··· EXERCISE DATA

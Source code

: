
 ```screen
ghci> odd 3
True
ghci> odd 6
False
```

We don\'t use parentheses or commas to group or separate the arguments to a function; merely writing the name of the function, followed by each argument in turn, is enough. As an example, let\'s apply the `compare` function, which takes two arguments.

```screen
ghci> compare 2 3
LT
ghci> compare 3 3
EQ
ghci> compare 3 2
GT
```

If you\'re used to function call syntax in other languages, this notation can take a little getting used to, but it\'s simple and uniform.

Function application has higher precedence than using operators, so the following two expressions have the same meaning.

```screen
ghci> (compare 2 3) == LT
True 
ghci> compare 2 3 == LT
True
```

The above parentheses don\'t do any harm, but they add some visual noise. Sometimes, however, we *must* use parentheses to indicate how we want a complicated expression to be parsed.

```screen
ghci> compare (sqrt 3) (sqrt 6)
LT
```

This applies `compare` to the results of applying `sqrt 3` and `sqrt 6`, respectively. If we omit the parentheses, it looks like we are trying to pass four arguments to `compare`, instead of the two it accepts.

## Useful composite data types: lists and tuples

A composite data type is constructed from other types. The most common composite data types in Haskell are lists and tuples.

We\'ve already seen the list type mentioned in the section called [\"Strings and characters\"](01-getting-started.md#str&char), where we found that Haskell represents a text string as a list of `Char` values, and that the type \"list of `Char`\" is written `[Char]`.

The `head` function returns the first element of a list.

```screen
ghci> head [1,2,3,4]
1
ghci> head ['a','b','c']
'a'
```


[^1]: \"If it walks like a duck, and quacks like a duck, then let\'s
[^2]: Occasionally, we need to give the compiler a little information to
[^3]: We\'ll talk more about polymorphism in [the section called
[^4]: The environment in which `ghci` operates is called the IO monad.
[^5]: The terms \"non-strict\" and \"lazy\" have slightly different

······
··· EXERCISE DATA

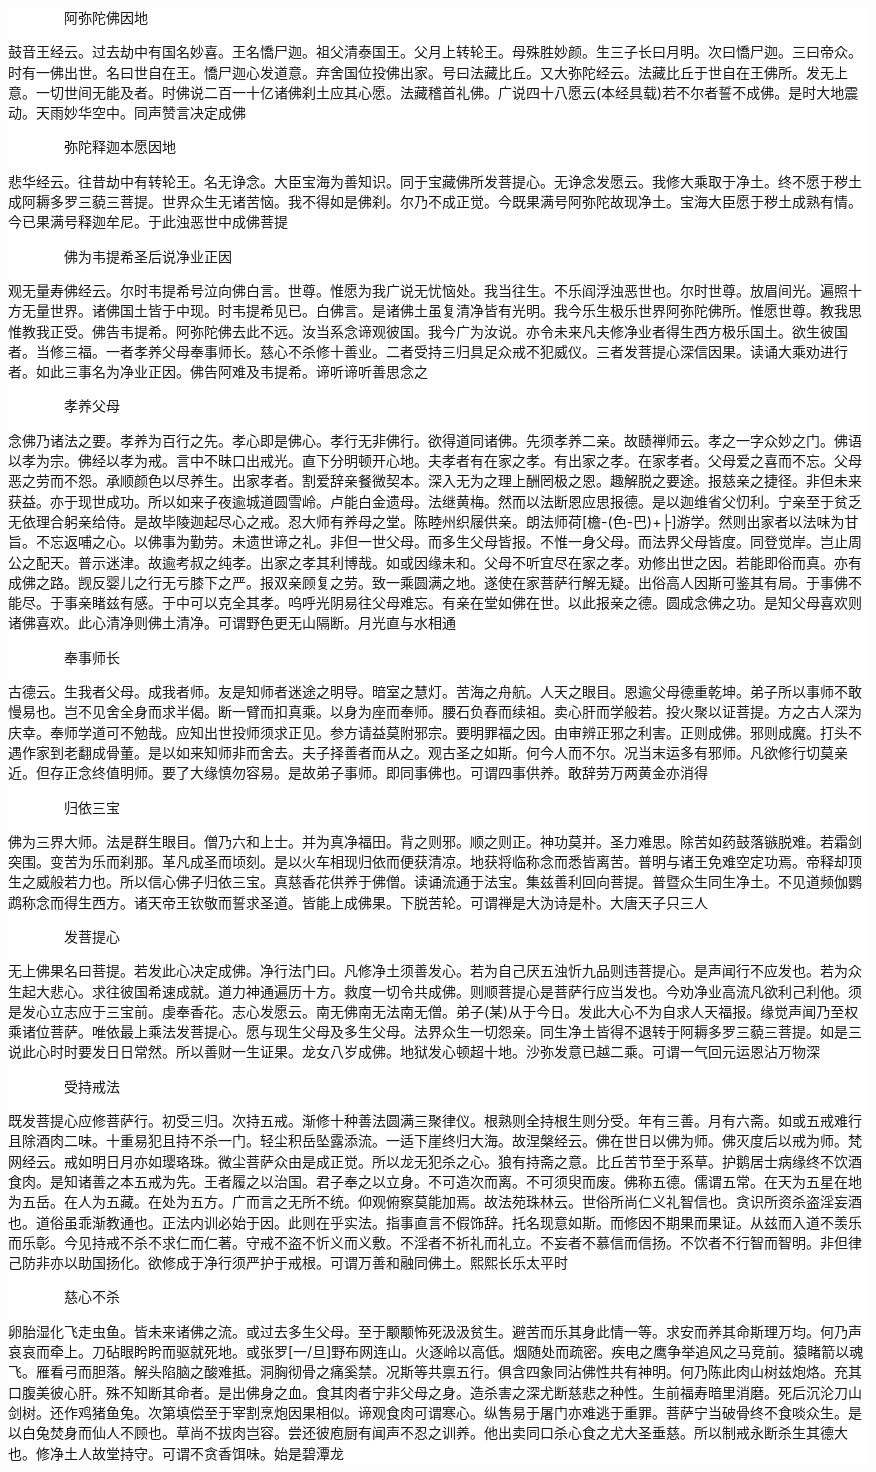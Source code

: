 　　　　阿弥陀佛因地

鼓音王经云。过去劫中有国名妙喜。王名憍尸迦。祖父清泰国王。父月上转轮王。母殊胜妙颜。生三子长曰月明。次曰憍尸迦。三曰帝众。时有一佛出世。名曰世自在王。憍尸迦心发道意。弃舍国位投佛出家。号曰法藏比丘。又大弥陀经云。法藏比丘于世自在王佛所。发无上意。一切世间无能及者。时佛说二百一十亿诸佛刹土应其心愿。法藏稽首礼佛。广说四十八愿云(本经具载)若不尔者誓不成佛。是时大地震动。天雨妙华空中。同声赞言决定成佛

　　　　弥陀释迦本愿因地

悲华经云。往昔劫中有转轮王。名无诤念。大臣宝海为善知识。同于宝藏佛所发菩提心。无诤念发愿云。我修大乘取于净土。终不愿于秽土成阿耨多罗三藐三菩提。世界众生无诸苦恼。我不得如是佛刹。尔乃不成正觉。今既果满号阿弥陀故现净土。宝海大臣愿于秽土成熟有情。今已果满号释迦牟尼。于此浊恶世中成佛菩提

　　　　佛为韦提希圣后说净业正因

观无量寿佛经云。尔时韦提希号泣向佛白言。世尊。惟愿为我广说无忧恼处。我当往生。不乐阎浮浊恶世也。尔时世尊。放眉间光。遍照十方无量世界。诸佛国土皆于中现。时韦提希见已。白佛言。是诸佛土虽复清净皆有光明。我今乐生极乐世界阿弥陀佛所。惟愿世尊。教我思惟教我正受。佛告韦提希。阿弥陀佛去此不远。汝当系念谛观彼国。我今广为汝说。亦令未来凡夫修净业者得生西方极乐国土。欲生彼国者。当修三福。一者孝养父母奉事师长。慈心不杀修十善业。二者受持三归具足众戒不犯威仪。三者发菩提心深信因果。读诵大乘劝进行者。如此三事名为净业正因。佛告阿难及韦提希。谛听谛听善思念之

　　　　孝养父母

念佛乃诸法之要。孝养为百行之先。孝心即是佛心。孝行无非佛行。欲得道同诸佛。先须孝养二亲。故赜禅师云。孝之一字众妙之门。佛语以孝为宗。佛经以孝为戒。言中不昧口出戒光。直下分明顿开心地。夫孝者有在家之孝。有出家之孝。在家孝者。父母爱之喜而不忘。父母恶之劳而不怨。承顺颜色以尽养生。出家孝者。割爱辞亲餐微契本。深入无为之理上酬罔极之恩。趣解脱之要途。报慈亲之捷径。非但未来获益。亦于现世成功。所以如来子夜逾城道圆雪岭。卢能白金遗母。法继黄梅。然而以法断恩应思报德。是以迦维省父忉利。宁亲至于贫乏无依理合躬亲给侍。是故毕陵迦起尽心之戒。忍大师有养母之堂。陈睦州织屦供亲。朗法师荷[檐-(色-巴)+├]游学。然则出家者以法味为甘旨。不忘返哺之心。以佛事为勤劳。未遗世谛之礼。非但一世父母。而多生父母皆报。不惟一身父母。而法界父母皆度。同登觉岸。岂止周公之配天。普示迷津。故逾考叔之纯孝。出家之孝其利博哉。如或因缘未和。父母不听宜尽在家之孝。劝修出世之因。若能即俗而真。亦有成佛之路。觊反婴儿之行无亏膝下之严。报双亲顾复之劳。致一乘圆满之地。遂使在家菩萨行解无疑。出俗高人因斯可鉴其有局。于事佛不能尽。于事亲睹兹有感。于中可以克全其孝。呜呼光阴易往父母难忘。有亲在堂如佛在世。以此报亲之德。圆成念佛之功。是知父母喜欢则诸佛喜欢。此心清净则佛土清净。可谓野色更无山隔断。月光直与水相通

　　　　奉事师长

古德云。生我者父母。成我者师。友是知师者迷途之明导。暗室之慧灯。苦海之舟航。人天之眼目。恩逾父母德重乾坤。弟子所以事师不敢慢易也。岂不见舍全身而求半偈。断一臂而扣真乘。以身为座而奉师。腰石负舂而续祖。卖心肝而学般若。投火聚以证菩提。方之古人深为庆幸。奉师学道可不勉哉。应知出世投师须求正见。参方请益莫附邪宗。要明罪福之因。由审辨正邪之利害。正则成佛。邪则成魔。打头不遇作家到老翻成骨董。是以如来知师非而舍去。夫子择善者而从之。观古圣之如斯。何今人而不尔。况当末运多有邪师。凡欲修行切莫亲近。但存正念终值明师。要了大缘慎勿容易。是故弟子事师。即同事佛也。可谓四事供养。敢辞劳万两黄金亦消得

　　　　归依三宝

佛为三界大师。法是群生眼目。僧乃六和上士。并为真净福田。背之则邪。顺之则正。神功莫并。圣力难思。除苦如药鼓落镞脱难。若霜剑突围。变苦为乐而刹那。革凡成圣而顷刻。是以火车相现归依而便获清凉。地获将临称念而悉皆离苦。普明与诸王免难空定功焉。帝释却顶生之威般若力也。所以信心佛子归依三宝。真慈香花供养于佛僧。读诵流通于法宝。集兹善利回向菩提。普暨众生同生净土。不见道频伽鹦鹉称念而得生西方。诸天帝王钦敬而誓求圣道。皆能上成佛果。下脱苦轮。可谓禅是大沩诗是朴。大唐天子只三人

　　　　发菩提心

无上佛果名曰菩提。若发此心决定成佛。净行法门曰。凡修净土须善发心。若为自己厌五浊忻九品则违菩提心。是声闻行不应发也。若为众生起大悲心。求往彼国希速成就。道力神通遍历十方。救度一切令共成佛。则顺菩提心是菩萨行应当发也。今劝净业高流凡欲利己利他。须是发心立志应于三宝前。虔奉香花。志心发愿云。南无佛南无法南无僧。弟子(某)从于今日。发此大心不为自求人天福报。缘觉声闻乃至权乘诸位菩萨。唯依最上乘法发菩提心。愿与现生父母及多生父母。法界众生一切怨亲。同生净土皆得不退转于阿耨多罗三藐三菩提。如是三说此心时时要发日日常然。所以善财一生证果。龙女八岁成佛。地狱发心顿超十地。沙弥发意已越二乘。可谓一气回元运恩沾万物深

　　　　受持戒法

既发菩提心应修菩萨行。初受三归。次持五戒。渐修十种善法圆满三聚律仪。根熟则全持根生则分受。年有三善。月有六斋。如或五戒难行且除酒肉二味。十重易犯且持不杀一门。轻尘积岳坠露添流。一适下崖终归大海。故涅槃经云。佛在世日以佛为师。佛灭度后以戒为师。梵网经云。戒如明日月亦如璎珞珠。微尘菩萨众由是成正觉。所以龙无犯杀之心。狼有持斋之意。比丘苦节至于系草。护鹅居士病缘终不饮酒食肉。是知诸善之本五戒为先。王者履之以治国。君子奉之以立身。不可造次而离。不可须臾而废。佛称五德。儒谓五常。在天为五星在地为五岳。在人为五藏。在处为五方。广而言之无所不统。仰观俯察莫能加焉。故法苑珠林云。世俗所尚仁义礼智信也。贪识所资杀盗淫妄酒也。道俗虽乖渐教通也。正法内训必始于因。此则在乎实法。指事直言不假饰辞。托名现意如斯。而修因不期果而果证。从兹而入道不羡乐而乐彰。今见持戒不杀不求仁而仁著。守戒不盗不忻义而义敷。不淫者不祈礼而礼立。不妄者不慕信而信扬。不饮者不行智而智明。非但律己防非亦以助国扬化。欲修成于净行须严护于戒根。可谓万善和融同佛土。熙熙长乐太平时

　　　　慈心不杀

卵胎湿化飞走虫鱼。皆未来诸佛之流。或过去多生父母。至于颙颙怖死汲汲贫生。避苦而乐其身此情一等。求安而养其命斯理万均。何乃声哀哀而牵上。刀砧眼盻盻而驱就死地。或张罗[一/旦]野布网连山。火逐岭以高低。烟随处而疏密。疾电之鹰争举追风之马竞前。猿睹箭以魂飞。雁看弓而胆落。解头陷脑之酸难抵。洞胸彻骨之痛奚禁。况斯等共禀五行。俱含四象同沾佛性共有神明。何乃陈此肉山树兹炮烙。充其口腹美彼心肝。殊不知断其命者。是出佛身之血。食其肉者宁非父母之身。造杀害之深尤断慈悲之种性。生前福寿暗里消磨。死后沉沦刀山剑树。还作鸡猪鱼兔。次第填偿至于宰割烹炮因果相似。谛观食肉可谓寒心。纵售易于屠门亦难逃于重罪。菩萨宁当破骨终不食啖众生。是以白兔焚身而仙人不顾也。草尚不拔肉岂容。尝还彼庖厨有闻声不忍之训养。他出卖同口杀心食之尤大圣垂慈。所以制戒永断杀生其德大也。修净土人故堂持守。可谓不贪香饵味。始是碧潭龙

······

Copy the records above exactly, beginning at the line that contains "The above parentheses" and stopping after the line that contains "[^5]: The terms".

■ SOLUTION ■
The above parentheses don\'t do any harm, but they add some visual noise. Sometimes, however, we *must* use parentheses to indicate how we want a complicated expression to be parsed.

```screen
ghci> compare (sqrt 3) (sqrt 6)
LT
```

This applies `compare` to the results of applying `sqrt 3` and `sqrt 6`, respectively. If we omit the parentheses, it looks like we are trying to pass four arguments to `compare`, instead of the two it accepts.

## Useful composite data types: lists and tuples

A composite data type is constructed from other types. The most common composite data types in Haskell are lists and tuples.

We\'ve already seen the list type mentioned in the section called [\"Strings and characters\"](01-getting-started.md#str&char), where we found that Haskell represents a text string as a list of `Char` values, and that the type \"list of `Char`\" is written `[Char]`.

The `head` function returns the first element of a list.

```screen
ghci> head [1,2,3,4]
1
ghci> head ['a','b','c']
'a'
```


[^1]: \"If it walks like a duck, and quacks like a duck, then let\'s
[^2]: Occasionally, we need to give the compiler a little information to
[^3]: We\'ll talk more about polymorphism in [the section called
[^4]: The environment in which `ghci` operates is called the IO monad.
[^5]: The terms \"non-strict\" and \"lazy\" have slightly different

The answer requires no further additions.